» THE RECORDS

⟨

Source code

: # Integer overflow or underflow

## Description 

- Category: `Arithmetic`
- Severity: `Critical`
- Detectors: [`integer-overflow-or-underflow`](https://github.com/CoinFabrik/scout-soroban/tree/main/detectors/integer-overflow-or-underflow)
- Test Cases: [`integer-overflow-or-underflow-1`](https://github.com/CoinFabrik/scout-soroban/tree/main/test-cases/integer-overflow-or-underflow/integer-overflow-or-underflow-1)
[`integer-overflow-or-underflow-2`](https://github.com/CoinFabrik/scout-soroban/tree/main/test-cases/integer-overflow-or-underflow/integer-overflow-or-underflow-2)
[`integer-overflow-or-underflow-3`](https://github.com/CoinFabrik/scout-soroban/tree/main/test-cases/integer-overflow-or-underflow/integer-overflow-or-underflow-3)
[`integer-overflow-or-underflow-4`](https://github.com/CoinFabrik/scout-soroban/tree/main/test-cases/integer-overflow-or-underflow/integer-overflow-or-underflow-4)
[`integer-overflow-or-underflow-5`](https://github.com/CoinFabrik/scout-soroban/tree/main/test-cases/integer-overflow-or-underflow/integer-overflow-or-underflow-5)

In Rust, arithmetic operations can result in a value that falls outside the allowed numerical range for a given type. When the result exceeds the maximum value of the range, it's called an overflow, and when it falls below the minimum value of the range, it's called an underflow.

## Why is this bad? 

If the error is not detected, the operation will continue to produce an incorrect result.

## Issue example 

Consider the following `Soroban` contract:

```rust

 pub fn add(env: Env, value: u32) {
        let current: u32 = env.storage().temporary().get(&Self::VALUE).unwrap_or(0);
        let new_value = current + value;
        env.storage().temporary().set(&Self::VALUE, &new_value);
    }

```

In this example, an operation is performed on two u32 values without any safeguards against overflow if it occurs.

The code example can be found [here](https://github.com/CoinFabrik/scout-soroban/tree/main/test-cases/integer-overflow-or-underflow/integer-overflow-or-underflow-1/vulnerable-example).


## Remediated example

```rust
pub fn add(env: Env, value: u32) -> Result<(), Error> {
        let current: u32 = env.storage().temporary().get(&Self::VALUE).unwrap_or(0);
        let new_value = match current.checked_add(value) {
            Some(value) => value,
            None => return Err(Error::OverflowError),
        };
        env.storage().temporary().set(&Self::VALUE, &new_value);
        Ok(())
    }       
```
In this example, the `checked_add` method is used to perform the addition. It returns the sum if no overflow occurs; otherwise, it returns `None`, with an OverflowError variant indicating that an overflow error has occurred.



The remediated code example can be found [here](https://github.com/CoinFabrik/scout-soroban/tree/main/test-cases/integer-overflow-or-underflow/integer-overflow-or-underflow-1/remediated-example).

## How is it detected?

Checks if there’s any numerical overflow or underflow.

⟩

» EXERCISE DETAILS
Once you find the line containing "The remediated code", copy it and every line after it through the end of the records, exactly and nothing else.

» EXERCISE RESULT
The remediated code example can be found [here](https://github.com/CoinFabrik/scout-soroban/tree/main/test-cases/integer-overflow-or-underflow/integer-overflow-or-underflow-1/remediated-example).

## How is it detected?

Checks if there’s any numerical overflow or underflow.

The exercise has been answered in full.